• **What to produce**
Search the entries below for "begin". Report each line where it occurs.
Information given below:
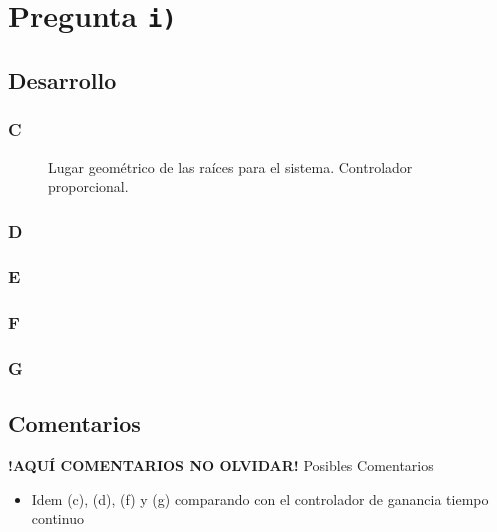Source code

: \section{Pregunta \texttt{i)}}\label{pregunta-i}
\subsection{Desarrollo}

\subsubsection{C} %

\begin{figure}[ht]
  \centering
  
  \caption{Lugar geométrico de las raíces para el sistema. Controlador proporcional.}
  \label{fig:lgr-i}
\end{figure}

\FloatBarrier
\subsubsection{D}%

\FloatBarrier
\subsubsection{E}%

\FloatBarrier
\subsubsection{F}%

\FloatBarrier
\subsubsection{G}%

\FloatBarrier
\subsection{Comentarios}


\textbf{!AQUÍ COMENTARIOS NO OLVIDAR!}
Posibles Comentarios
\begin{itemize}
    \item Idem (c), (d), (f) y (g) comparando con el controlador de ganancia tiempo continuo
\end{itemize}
End of Information given.
Information given below:
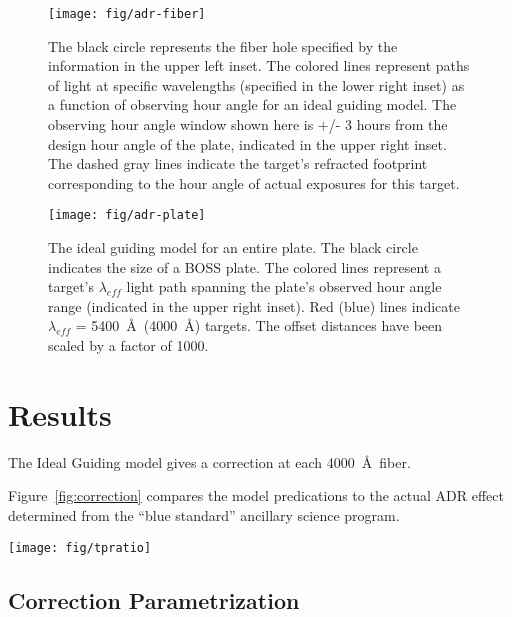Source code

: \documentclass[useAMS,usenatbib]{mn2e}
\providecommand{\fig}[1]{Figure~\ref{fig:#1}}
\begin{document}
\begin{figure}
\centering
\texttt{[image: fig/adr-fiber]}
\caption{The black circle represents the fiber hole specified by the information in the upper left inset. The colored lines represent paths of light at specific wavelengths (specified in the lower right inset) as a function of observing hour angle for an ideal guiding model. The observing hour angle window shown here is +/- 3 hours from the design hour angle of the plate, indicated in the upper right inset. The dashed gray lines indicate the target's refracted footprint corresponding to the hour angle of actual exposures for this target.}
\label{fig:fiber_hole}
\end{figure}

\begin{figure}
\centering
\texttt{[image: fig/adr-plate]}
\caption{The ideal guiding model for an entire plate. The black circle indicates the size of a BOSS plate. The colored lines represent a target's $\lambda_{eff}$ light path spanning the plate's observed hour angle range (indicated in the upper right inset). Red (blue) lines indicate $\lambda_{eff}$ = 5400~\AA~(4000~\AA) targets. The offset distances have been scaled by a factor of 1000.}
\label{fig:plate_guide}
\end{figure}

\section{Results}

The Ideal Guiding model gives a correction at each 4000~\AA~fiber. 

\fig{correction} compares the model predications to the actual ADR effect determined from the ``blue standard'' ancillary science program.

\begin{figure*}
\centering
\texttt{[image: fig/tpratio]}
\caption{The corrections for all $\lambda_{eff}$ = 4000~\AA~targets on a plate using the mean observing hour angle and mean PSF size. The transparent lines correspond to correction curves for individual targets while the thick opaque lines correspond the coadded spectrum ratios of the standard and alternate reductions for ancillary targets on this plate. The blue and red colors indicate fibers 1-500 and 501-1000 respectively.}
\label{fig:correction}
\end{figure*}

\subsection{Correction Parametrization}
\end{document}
End of Information given.
Information given below:
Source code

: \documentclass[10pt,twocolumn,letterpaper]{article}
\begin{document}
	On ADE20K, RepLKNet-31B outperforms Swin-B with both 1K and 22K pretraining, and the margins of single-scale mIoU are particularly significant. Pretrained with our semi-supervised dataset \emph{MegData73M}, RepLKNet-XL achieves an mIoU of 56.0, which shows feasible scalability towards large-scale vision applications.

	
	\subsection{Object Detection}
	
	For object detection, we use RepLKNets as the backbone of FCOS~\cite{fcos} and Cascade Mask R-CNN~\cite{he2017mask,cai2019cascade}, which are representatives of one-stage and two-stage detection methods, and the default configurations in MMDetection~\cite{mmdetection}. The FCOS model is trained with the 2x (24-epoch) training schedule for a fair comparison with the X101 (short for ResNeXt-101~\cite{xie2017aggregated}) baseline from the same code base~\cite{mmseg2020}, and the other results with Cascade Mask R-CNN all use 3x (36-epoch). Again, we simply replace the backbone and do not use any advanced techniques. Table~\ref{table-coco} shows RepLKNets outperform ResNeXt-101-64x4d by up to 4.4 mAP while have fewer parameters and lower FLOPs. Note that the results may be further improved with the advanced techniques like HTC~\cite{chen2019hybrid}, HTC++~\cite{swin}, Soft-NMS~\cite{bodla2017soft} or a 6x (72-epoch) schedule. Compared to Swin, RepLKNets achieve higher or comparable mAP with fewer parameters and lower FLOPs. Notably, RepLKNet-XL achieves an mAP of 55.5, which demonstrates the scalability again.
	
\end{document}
End of Information given.
• **Written reply**
\begin{figure}[ht]
\begin{itemize}
\begin{document}
\begin{figure}
\begin{figure}
\begin{figure*}
\begin{document}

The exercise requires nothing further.